Quizá para eso se ha resucitado la mesa de diálogo entre Gobierno y Generalitat, que ahora estaba en coma inducido. Teniendo en cuenta que Unidas Podemos es una organización cada vez más imprevisible, Pedro Sánchez tiene que estabilizar la legislatura con una réplica gubernamental en el Palau Sant Jaume en Barcelona. Le quedan leyes de Presupuestos —al menos dos—, la implementación de los fondos europeos, las reformas que conllevan su concesión (pensiones y normativa laboral), la crisis de empleo y económica, secuela de la pandemia, y la propia peste, que aún está lejos de ser erradicada.
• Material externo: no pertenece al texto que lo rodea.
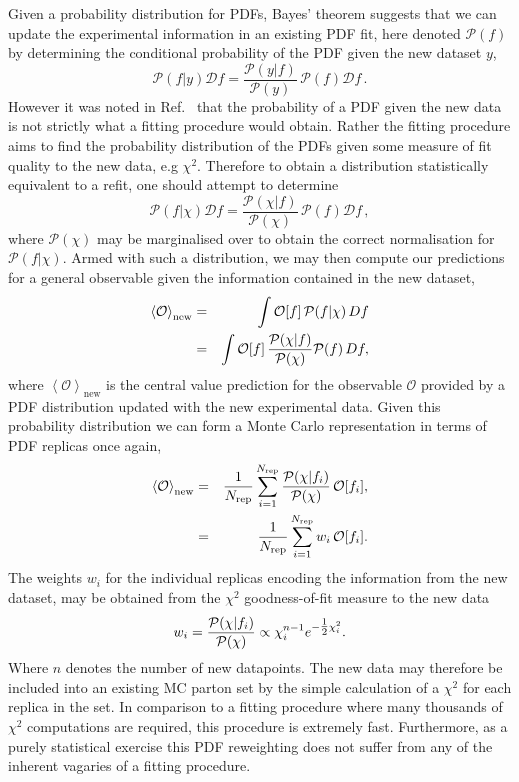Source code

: Given a probability distribution for PDFs, Bayes' theorem suggests that we can update the experimental information in an existing PDF fit, here denoted $\mathcal{P}(f)$ by determining the conditional probability of the PDF given the new dataset ${y}$,  
\begin{equation}
  {\mathcal P}(f|y) \mathcal Df  =  \frac{{\mathcal P}(y|f)}{{\mathcal P}(y)} \, {\mathcal P}(f) \mathcal Df\, .   \label{eq:bayes2}
\end{equation}
However it was noted in Ref.~\cite{Ball:2010gb} that the probability of a PDF given the new data is not strictly what a fitting procedure would obtain. Rather the fitting procedure aims to find the probability distribution of the PDFs given some measure of fit quality to the new data, e.g $\chi^2$. Therefore to obtain a distribution statistically equivalent to a refit, one should attempt to determine
\begin{equation}
  \label{eq:bayes3}
  {\mathcal P}(f|\chi) \mathcal Df =  \frac{{\mathcal P}(\chi |f)}{{\mathcal P}(\chi)} \, {\mathcal P}(f) \mathcal Df\, ,
\end{equation}
where $\mathcal{P}(\chi)$ may be marginalised over to obtain the correct normalisation for ${\mathcal P}(f|\chi)$. Armed with such a distribution, we may then compute our predictions for a general observable given the information contained in the new dataset,
\begin{eqnarray}
\left<\mathcal{O}\right>_{\text{new}}&=&\int \mathcal{O}[f] \,
\mathcal{P}(f|\chi)\,Df\nonumber\\ &=&\int \mathcal{O}[f]
\,{{\mathcal{P}(\chi|f)}\over {\mathcal{P}(\chi)}}
\mathcal{P}(f)\,Df,\nonumber
\end{eqnarray}
where $\left<\mathcal{O}\right>_{\text{new}}$ is the central value prediction for the observable $\mathcal{O}$ provided by a PDF distribution updated with the new experimental data. Given this probability distribution we can form a Monte Carlo representation in terms of PDF replicas once again,
\begin{eqnarray} 
\left<\mathcal{O}\right>_{\text{new}}&=&{{1}\over {N_{\text{rep}}}}\sum_{i=1}^{N_{\text{rep}}}
{{\mathcal{P}(\chi|f_i)}\over {\mathcal{P}(\chi)}}\,\mathcal{O}[f_i], \nonumber \\
&=& {{1}\over {N_{\text{rep}}}}\sum_{i=1}^{N_{\text{rep}}} w_i\,\mathcal{O}[f_i]. 
\label{eq:avgnewx}
\end{eqnarray}
The weights $w_i$ for the individual replicas encoding the information from the new dataset, may be obtained from the $\chi^2$ goodness-of-fit measure to the new data
\begin{equation}
w_i = {{\mathcal{P}(\chi|f_i)}\over {\mathcal{P}(\chi)}} \propto \chi_i^{n-1} e^{-\hbox{${{1}\over {2}}$}\chi_i^2}.
\label{eq:weightscsq}
\end{equation}
Where $n$ denotes the number of new datapoints. The new data may therefore be included into an existing MC parton set by the simple calculation of a $\chi^2$ for each replica in the set. In comparison to a fitting procedure where many thousands of $\chi^2$ computations are required, this procedure is extremely fast. Furthermore, as a purely statistical exercise
this PDF reweighting does not suffer from any of the inherent vagaries of a fitting procedure.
Sería mejor que ERC optase con nitidez por un nacionalismo-independentismo gastronómico y no geológico. Pero, francamente, es difícil apostar a medio y largo plazo por lo que harán y por cómo se comportarán los republicanos, porque en su ya larga historia se han caracterizado por la multiplicidad de ‘almas’ concurrentes en su partido, algunas escisiones y, frecuentemente, por una baja consideración hacia el cumplimiento de sus compromisos. ERC no es fiable. En octubre de 2017, entre el tuit de Rufián, el lagrimeo de Rovira y el quietismo de Junqueras, los republicanos dieron de empellones a Carles Puigdemont para que perpetrase el desastre que consumó.